Data in this exercise START

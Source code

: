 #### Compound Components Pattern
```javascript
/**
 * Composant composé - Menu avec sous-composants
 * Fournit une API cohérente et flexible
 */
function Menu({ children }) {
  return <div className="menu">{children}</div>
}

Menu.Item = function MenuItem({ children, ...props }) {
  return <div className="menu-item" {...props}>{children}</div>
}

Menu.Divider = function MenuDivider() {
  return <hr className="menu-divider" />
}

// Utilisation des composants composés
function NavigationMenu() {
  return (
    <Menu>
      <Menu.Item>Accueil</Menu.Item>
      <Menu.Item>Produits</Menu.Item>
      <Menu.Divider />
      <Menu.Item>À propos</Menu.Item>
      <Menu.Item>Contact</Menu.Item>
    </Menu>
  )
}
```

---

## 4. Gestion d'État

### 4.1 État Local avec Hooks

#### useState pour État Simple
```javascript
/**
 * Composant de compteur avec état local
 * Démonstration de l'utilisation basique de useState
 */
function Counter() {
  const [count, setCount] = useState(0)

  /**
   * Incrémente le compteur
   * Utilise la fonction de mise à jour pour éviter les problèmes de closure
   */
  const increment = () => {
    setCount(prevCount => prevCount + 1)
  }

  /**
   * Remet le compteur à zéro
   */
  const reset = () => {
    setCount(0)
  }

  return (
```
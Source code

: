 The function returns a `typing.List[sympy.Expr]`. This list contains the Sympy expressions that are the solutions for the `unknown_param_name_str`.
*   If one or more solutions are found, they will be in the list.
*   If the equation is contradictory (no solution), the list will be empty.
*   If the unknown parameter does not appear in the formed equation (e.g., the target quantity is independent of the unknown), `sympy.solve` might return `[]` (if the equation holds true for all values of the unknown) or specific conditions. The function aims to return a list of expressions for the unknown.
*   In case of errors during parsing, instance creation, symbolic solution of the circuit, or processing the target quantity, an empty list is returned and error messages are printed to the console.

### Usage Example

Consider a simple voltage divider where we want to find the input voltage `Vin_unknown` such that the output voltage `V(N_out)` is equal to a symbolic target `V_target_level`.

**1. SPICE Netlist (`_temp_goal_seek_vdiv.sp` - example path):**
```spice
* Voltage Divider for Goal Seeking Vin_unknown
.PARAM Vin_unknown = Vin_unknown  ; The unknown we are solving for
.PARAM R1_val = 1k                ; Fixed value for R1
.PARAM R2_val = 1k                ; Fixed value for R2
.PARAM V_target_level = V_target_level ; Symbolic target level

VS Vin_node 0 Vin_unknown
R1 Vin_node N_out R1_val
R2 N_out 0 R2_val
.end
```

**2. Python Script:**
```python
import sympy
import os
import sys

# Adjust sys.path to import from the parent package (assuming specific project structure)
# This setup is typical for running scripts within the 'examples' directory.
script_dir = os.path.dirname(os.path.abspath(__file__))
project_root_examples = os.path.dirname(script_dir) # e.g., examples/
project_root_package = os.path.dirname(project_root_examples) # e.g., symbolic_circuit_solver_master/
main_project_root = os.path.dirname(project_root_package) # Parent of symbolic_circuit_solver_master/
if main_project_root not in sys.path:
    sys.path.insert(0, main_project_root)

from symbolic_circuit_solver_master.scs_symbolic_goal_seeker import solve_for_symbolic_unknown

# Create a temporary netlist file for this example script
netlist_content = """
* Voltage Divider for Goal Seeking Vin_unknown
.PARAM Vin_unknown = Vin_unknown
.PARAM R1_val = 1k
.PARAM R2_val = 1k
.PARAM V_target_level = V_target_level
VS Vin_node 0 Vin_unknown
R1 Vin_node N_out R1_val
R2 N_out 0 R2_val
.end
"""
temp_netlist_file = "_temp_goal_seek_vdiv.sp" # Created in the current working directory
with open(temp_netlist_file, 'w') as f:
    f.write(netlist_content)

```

Data in this exercise END

Exercise goal:
Note every line in the material with "solutions" and copy it.

Response:
: The function returns a `typing.List[sympy.Expr]`. This list contains the Sympy expressions that are the solutions for the `unknown_param_name_str`.
*   If one or more solutions are found, they will be in the list.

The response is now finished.